BEGIN RECORDS TO USE

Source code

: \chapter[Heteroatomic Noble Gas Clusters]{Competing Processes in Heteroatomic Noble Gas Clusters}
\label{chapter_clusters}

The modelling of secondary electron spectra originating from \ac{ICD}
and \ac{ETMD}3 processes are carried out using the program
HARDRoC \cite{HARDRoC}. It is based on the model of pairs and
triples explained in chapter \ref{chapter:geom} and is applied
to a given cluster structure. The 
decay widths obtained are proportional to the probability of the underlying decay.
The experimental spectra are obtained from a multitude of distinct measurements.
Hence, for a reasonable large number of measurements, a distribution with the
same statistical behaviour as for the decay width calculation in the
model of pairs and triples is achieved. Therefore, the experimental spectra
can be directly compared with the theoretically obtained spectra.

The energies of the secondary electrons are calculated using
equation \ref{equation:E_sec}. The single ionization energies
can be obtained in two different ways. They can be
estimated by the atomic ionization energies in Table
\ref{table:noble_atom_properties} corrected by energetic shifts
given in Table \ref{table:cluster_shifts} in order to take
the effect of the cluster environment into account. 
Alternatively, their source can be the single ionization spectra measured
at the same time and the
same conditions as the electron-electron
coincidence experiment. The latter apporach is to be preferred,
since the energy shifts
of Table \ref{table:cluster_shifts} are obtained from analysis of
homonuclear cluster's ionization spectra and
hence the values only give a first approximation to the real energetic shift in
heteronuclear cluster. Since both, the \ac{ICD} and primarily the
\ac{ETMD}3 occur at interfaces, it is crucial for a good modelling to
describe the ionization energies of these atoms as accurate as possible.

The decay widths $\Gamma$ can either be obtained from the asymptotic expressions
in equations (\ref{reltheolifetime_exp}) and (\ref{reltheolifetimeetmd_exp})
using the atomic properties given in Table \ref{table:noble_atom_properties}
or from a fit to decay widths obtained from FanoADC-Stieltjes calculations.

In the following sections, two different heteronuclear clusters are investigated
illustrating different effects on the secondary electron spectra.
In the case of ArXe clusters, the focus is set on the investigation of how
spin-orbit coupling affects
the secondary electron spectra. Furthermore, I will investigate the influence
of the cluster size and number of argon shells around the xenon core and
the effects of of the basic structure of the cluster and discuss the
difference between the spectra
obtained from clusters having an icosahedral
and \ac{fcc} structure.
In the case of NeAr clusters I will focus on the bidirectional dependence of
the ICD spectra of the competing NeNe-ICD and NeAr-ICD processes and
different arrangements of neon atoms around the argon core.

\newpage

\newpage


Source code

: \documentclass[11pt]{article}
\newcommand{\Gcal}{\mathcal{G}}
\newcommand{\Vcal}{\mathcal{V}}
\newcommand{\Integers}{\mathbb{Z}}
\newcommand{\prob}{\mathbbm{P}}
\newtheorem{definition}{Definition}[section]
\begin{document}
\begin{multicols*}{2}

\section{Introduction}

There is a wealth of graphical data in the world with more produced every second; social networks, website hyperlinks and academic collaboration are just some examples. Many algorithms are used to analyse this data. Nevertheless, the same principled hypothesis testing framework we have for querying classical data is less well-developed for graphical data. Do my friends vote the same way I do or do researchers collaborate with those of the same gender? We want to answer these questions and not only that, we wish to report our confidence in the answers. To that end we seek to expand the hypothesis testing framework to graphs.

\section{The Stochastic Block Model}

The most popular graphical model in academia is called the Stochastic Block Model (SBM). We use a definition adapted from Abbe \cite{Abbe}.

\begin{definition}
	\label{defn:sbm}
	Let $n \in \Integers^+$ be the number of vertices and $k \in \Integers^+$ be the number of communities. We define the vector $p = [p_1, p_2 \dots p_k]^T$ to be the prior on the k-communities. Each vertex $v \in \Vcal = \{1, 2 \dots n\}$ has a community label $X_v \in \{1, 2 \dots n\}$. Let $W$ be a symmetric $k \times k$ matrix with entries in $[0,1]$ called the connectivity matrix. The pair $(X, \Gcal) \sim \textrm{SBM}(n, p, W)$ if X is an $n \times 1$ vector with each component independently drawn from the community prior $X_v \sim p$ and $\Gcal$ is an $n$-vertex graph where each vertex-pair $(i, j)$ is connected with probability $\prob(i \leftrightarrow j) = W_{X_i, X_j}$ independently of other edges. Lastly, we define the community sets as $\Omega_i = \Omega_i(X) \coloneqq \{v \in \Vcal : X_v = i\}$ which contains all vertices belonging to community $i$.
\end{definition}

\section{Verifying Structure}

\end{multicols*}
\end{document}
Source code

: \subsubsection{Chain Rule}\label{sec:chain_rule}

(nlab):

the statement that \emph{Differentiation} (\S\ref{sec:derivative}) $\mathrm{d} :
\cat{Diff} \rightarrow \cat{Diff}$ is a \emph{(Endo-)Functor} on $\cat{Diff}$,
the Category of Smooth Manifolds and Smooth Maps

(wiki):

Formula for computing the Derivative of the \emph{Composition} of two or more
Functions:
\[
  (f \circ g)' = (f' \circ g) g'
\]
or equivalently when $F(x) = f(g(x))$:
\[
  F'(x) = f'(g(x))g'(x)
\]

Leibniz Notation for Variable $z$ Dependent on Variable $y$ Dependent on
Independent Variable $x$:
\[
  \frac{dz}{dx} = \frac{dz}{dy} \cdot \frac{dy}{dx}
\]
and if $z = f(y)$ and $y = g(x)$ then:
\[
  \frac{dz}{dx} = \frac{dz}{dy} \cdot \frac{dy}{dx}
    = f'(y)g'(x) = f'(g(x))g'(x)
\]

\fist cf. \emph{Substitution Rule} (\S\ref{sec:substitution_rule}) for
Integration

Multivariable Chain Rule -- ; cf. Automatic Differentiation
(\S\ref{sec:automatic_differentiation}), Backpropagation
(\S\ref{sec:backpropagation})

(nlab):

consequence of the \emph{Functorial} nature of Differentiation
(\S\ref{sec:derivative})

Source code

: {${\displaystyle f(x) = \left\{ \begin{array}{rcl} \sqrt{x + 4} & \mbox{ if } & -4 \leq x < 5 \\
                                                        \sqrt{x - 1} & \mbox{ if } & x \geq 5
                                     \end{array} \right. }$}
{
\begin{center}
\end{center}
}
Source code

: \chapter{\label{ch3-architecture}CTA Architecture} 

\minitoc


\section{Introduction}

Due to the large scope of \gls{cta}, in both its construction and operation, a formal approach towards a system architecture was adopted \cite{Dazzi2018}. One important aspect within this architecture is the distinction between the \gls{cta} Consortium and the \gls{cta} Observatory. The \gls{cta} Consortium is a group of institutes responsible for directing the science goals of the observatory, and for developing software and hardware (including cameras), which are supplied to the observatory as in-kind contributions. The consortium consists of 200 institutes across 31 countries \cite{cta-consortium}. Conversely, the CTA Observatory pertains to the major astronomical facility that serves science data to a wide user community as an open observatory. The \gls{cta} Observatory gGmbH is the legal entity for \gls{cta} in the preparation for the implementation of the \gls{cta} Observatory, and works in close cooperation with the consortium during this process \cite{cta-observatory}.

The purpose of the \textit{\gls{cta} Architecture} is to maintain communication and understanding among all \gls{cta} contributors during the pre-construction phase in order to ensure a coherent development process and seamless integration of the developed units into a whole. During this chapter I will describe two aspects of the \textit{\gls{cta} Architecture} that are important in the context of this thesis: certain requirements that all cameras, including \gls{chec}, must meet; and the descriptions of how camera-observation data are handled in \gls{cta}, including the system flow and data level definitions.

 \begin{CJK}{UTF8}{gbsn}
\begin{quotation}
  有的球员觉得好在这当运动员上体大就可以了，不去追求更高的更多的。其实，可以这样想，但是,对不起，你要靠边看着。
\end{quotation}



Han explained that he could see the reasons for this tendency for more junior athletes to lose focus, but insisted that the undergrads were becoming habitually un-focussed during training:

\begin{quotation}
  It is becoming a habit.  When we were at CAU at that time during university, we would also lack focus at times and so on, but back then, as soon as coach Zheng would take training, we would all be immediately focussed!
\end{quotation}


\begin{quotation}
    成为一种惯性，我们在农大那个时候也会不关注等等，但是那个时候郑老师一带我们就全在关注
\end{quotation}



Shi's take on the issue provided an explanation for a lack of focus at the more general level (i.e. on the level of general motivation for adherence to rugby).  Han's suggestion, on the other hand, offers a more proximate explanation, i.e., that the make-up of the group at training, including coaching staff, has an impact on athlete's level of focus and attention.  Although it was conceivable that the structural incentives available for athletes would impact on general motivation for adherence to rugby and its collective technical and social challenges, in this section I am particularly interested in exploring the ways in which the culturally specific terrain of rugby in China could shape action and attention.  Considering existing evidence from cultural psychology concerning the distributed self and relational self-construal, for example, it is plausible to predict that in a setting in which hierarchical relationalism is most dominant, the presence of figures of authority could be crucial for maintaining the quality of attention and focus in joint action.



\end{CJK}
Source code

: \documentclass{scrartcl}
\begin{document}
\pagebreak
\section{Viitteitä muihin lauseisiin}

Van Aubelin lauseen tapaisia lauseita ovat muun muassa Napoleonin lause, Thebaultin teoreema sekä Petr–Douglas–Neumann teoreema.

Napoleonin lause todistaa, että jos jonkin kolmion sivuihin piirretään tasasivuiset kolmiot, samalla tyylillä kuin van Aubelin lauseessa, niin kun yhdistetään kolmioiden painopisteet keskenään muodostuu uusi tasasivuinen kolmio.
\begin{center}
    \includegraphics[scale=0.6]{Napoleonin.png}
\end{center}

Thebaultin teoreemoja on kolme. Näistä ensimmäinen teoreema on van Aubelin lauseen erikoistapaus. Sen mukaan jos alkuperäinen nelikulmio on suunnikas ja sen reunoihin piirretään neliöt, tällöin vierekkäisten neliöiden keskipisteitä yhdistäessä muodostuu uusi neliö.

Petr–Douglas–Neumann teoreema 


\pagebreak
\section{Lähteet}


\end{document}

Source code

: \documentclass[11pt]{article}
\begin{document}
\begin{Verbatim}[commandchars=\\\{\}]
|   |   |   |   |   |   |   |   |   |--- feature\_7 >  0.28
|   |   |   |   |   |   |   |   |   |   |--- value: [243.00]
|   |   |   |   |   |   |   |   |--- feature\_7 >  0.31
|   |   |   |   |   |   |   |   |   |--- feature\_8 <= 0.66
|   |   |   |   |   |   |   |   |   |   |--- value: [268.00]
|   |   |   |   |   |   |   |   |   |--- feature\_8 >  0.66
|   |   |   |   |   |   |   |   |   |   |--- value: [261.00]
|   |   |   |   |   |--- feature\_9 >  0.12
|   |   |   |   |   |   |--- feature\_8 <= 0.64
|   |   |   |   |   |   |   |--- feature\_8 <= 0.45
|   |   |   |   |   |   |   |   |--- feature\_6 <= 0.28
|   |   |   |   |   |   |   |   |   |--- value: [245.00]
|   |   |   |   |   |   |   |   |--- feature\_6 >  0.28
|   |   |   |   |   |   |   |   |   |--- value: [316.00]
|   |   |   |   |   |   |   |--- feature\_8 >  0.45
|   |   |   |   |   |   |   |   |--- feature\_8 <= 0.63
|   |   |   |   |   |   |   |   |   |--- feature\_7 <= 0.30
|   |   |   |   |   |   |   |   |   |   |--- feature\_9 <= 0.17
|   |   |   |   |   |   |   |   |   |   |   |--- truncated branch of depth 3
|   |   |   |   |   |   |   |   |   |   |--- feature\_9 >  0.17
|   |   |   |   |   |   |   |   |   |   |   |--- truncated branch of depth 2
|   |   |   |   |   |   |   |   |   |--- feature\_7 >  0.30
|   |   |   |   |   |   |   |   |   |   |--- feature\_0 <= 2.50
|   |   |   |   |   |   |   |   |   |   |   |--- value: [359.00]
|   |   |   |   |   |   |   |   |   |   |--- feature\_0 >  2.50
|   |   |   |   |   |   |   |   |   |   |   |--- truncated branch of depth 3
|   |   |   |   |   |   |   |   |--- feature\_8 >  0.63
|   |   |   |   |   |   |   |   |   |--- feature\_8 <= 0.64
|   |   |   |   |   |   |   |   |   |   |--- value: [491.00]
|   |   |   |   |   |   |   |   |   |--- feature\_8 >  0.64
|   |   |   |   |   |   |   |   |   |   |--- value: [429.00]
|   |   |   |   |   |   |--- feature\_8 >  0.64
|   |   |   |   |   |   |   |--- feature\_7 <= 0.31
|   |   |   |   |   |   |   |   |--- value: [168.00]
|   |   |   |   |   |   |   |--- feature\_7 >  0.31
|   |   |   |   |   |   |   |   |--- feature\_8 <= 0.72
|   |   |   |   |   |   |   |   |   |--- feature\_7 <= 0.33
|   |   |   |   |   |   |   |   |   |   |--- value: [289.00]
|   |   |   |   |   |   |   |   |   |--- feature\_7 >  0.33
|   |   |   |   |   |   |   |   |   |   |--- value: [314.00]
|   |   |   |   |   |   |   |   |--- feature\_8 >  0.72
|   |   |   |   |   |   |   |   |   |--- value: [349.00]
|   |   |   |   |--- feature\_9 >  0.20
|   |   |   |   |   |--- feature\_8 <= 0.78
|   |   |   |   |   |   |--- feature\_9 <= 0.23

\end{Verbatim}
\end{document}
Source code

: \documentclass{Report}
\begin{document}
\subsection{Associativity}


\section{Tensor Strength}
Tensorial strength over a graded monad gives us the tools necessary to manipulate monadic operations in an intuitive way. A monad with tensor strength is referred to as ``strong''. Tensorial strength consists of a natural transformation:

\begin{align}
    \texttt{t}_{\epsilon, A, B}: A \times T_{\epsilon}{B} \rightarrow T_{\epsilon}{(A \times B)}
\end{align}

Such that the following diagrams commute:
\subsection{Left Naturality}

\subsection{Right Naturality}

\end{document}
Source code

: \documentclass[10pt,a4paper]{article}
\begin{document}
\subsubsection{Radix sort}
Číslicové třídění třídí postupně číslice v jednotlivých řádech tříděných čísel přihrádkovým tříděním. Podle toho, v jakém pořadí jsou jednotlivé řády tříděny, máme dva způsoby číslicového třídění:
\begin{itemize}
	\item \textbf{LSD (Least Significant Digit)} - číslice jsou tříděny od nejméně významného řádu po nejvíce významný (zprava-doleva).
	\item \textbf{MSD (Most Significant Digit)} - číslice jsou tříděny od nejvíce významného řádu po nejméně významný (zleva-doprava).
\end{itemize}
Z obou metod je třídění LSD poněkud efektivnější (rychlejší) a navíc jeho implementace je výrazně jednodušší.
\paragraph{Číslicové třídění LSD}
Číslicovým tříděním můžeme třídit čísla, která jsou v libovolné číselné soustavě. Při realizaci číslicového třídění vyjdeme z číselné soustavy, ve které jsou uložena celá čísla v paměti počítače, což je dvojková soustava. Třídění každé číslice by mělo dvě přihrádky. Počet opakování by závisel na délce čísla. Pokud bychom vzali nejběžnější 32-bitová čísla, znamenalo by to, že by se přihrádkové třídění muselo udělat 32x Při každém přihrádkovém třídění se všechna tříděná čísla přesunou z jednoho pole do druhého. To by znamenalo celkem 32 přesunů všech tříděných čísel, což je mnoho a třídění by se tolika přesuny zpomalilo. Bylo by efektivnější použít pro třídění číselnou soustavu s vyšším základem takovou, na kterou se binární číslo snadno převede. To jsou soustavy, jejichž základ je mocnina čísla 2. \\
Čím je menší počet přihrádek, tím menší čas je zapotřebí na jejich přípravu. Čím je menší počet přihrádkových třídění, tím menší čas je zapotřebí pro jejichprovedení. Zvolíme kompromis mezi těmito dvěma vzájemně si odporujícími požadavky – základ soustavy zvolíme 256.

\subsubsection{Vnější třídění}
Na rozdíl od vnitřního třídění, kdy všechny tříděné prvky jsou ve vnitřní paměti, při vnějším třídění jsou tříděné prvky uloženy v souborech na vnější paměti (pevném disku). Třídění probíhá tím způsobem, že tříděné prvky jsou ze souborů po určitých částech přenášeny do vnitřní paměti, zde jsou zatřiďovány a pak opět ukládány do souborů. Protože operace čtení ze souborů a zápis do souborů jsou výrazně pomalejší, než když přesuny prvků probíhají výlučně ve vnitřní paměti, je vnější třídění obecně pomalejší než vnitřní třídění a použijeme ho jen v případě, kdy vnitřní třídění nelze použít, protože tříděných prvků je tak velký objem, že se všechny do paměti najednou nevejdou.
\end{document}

END RECORDS TO USE

Search the entries for the word "Neumann" and gather every line where it appears.

Van Aubelin lauseen tapaisia lauseita ovat muun muassa Napoleonin lause, Thebaultin teoreema sekä Petr–Douglas–Neumann teoreema.
Petr–Douglas–Neumann teoreema 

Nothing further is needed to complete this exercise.